Financial capital is the second of three forms of entrepreneurial capital. Capital is resources and financial capital is financial resources: money or access to money.

Money can be cash as in a suitcase full of fifty $100 bills. It can be the balance of your checking account. It can be stocks or bonds or investments that can be liquidated. It can be a house that you have just sold or which you can mortgage to get cash. It can be a car that you can sell.

It has to be something that you can either pay for something else with or which you can use as collateral for money that you can use to pay for something with. It could be a rich uncle who says you can have $100,000 for whatever you want just tell him and give him a few days to sell some non-performing stocks.

Financial capital is not the most important resource, but you need money. You need to have it so that you don't have to begin your business by borrowing. If you are thinking of a business that you can only start if you incure a huge amount of debt before you can start, I would recommend you think up another business you can start on no or very little money.

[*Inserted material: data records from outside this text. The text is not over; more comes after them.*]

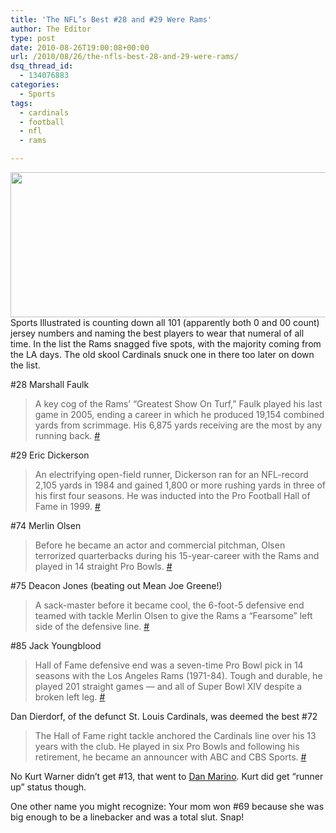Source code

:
 ```yaml
---
title: 'The NFL’s Best #28 and #29 Were Rams'
author: The Editor
type: post
date: 2010-08-26T19:00:08+00:00
url: /2010/08/26/the-nfls-best-28-and-29-were-rams/
dsq_thread_id:
  - 134076883
categories:
  - Sports
tags:
  - cardinals
  - football
  - nfl
  - rams

---
```

[<img class="aligncenter size-full wp-image-6459" title="marshall_faulk" src="http://media.punchingkitty.com/wordpress/2010/08/marshall_faulk.jpg" alt="" width="600" height="232" />][1]Sports Illustrated is counting down all 101 (apparently both 0 and 00 count) jersey numbers and naming the best players to wear that numeral of all time. In the list the Rams snagged five spots, with the majority coming from the LA days. The old skool Cardinals snuck one in there too later on down the list.

#28 Marshall Faulk

> A key cog of the Rams&#8217; &#8220;Greatest Show On Turf,&#8221; Faulk played his last game in 2005, ending a career in which he produced 19,154 combined yards from scrimmage. His 6,875 yards receiving are the most by any running back. <a href="http://sportsillustrated.cnn.com/multimedia/photo_gallery/1008/nfl.best.players.by.jersey.number.00-49/content.30.html" target="_blank">#</a>

#29 Eric Dickerson

> An electrifying open-field runner, Dickerson ran for an NFL-record 2,105 yards in 1984 and gained 1,800 or more rushing yards in three of his first four seasons. He was inducted into the Pro Football Hall of Fame in 1999. <a href="http://sportsillustrated.cnn.com/multimedia/photo_gallery/1008/nfl.best.players.by.jersey.number.00-49/content.31.html" target="_blank">#</a>

#74 Merlin Olsen

> Before he became an actor and commercial pitchman, Olsen terrorized quarterbacks during his 15-year-career with the Rams and played in 14 straight Pro Bowls. <a href="http://sportsillustrated.cnn.com/multimedia/photo_gallery/1008/nfl.best.players.by.jersey.number.50-99/content.25.html" target="_blank">#</a>

#75 Deacon Jones (beating out Mean Joe Greene!)

> A sack-master before it became cool, the 6-foot-5 defensive end teamed with tackle Merlin Olsen to give the Rams a &#8220;Fearsome&#8221; left side of the defensive line. <a href="http://sportsillustrated.cnn.com/multimedia/photo_gallery/1008/nfl.best.players.by.jersey.number.50-99/content.26.html" target="_blank">#</a>

#85 Jack Youngblood

> Hall of Fame defensive end was a seven-time Pro Bowl pick in 14 seasons with the Los Angeles Rams (1971-84). Tough and durable, he played 201 straight games &#8212; and all of Super Bowl XIV despite a broken left leg. <a href="http://sportsillustrated.cnn.com/multimedia/photo_gallery/1008/nfl.best.players.by.jersey.number.50-99/content.36.html" target="_blank">#</a>

Dan Dierdorf, of the defunct St. Louis Cardinals, was deemed the best #72

> The Hall of Fame right tackle anchored the Cardinals line over his 13 years with the club. He played in six Pro Bowls and following his retirement, he became an announcer with ABC and CBS Sports. <a href="http://sportsillustrated.cnn.com/multimedia/photo_gallery/1008/nfl.best.players.by.jersey.number.50-99/content.23.html" target="_blank">#</a>

No Kurt Warner didn&#8217;t get #13, that went to <a href="http://sportsillustrated.cnn.com/multimedia/photo_gallery/1008/nfl.best.players.by.jersey.number.00-49/content.15.html" target="_blank">Dan Marino</a>. Kurt did get &#8220;runner up&#8221; status though.

One other name you might recognize: Your mom won #69 because she was big enough to be a linebacker and was a total slut. Snap!

 [1]: http://media.punchingkitty.com/wordpress/2010/08/marshall_faulk.jpg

Plastic financing used to be big for entrepreneurs because banks weren't going to lend them money and most of them weren't eligible for angel investors or venture capital. But it's harder to bankrupt out of debt and credit card interest rates are through the roof so that's not as attractive as it used to be.

Shakespeare said "Neither a borrower nor a lender be." There's a lot of wisdom in this. But if you do have to borrow money, make sure you can pay it back. I wanted to join an expensive business club here in Philadelphia. I needed $4,000 up front and it would have been difficult for me to get it. But I was getting a pension from Wisconsin and I set the payments so that monthly payment would at least make the repayments. And I had some IRAs that I knew I could use to repay if the worst happened. My father-in-law gave the money and I repaid the loan about 2 months early. He was quite impressed.

If you borrow it from a family member, make sure you write out a schedule of repayments and if there's interest to be paid, make sure it's reasonable. And make sure you make your payments on time or maybe even pay off the loan early. That way they'll be happy to lend to you in the future.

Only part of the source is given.